On the 1st September the Israeli Philharmonic Orchestra played the BBC proms concert in the UK. For the first time in its history, the BBC had to cease broadcasting due to protests in the hall. In an article in the Telegraph, Steven Pollard slammed the protests as ‘anti-semitic’ and described

‘an air of Weimar Germany, and the way Nazi party members broke up meetings.’

Having been involved in the student protests against the Israeli bombardment of Gazza in 2009, I have an intimate knowledge of the pro-Palestinian campaign. Like many people, I was shocked by the scenes on our televisions as the Israelis indiscriminately targeted schools, hospitals, and the basic infrastructure of an already pitiful land. And like many involved in the protests, my disgust and contempt was borne out of human compassion. I’ve shared a stage with Hajo Meyer, surviver of Auschwitz and anti-Israeli campaigner, and I invited George Galloway to speak about Palestine at Dundee University. I’ve been outraged at the ‘anti-semitic’ label being thrown about; a seemingly reasonable defence, but really a way to avoid any criticism of Israeli policy. But I have also seen the darker side of the pro-Palestinian campaign, because the label ‘pro-Palestinian’ is not a reasonable description. Rather, ‘anti-Israeli’ would be closer to the mark.

Hajo Meyer

Anti-semites, left-wing extremists, and Islamic fundamentalists take shelter under the umbrella which also includes those, like myself, who merely wish to see a peaceful resolution to the Israeli/Palestinian conflict. This campaign is often likened to the South African anti-apartheid movement. But where South African sport was isolated on the world stage because of its racist rules – all white teams were mandatory – the protests against the Israeli Orchestra are different. These protests attack and disrupt the performance of a musical group not because of racist rules, or any actions of those involved in the orchestra, but because the members are citizens of Israel and children of Abraham. To avoid the term ‘anti-semitic’ would be duplicitous.

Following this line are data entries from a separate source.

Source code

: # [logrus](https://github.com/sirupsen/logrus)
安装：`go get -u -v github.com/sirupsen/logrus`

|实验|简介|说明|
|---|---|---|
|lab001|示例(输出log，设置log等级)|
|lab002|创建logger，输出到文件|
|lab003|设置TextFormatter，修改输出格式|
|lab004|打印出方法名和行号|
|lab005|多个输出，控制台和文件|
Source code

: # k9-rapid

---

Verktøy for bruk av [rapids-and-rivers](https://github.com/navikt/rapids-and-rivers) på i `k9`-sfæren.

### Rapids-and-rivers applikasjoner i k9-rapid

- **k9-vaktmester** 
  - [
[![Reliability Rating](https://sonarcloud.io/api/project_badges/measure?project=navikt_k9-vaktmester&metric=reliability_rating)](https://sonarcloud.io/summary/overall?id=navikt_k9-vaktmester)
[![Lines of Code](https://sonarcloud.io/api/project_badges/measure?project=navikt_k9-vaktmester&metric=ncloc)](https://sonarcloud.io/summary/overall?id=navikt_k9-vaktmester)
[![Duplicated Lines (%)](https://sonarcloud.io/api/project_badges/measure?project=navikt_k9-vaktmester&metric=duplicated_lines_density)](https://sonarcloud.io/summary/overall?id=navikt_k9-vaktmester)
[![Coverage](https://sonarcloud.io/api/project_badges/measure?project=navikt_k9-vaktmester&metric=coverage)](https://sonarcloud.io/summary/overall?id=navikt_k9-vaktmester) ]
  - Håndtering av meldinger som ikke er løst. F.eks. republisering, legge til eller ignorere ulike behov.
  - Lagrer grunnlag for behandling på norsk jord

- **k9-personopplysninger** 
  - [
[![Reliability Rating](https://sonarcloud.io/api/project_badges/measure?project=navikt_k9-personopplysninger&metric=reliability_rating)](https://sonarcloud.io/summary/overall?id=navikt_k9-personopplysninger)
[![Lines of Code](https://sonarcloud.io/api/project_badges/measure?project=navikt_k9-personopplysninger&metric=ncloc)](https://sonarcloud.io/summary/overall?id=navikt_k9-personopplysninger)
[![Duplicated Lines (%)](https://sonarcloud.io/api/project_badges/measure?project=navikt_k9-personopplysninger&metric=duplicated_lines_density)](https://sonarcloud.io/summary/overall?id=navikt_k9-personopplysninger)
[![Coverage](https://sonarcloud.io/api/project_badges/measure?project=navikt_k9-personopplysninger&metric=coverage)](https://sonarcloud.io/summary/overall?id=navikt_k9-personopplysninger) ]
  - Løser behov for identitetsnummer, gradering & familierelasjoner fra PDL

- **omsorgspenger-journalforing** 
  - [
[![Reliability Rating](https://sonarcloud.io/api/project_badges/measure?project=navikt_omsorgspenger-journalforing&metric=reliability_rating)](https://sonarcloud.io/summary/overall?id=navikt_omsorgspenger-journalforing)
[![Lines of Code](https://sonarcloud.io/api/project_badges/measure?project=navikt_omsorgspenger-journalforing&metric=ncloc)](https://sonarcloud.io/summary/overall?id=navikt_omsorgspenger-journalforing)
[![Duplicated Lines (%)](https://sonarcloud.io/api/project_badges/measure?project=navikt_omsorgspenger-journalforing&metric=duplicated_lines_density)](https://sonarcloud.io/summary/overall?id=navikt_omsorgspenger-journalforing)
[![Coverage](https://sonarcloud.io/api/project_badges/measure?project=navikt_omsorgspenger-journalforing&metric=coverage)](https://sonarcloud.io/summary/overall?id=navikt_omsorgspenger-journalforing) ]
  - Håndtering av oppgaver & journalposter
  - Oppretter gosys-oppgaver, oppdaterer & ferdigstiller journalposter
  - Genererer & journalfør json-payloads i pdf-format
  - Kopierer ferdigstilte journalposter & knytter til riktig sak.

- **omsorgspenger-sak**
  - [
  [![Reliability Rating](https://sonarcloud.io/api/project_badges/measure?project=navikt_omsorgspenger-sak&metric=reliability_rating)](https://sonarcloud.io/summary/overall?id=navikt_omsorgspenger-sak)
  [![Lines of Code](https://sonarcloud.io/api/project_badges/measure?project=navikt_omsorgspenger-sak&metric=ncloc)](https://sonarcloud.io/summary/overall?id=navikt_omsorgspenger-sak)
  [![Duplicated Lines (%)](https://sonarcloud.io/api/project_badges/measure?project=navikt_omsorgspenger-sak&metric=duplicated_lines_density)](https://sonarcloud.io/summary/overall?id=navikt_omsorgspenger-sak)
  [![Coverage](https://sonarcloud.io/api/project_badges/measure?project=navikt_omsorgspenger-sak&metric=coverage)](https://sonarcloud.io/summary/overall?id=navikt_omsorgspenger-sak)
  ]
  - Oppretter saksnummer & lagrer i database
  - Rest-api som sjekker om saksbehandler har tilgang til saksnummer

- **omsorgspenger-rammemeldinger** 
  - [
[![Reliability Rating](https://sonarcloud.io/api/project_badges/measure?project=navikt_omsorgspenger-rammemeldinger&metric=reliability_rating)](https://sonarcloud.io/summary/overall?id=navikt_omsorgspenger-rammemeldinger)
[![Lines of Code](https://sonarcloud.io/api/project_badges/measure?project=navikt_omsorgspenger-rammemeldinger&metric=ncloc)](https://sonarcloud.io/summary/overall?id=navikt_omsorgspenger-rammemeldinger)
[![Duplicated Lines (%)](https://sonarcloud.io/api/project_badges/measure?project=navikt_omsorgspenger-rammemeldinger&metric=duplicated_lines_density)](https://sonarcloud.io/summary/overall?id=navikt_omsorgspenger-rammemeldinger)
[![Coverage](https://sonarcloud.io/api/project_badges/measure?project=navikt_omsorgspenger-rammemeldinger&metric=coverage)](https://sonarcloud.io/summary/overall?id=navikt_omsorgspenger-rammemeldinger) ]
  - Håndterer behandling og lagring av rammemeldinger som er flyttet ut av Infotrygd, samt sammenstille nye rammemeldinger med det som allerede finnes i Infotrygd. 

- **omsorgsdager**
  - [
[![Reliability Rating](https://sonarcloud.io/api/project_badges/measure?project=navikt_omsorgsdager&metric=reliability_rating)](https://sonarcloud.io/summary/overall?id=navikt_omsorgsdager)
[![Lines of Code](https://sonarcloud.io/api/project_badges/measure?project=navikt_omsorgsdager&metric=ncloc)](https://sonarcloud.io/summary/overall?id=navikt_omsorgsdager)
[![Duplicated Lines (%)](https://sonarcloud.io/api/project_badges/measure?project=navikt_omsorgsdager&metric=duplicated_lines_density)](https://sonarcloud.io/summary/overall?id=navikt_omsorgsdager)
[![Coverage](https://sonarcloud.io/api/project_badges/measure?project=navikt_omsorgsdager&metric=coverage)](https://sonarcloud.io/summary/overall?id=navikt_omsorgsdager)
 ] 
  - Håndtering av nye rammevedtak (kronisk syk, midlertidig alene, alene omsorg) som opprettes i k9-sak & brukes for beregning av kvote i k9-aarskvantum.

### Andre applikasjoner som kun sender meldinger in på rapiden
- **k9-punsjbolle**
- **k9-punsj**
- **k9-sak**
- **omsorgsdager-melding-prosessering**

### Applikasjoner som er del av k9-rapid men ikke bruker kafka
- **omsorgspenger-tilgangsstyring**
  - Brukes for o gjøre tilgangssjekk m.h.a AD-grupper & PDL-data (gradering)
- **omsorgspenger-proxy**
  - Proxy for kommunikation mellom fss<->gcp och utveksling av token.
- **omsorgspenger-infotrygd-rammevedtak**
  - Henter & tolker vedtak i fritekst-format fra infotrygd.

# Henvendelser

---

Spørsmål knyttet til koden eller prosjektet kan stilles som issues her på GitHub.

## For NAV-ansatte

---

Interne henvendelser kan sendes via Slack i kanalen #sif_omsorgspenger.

When Hamas launch rockets into Israel, or Israeli settlers are murdered by Palestinian ‘martyrs’, it is not good enough for the pro-Palestinian campaign to maintain silence. For the campaign to have any credibility it must outright condemn these actions, realising that every rocket that lands in Israel makes our argument less sustainable and on the wrong side of morality. When drunken fools racially attack an Israeli student in St. Andrews, the pro-Palestinian campaign must stand shoulder to shoulder with that young victim, turn away from the perpetrators, and welcome their criminal convictions. Because if the pro-Palestinian movement is to have any credibility, it must be built upon the foundations of anti-racism, human decency, and pragmatism.

These will be unsavoury words to those involved in the campaign. Like many left-wing movements, it characteristically lacks self-criticism or inner dialogue. But to have a future, to continue to argue for a peaceful solution, where Jew, Arab, and others can live side by side in equality, then these issues must be addressed.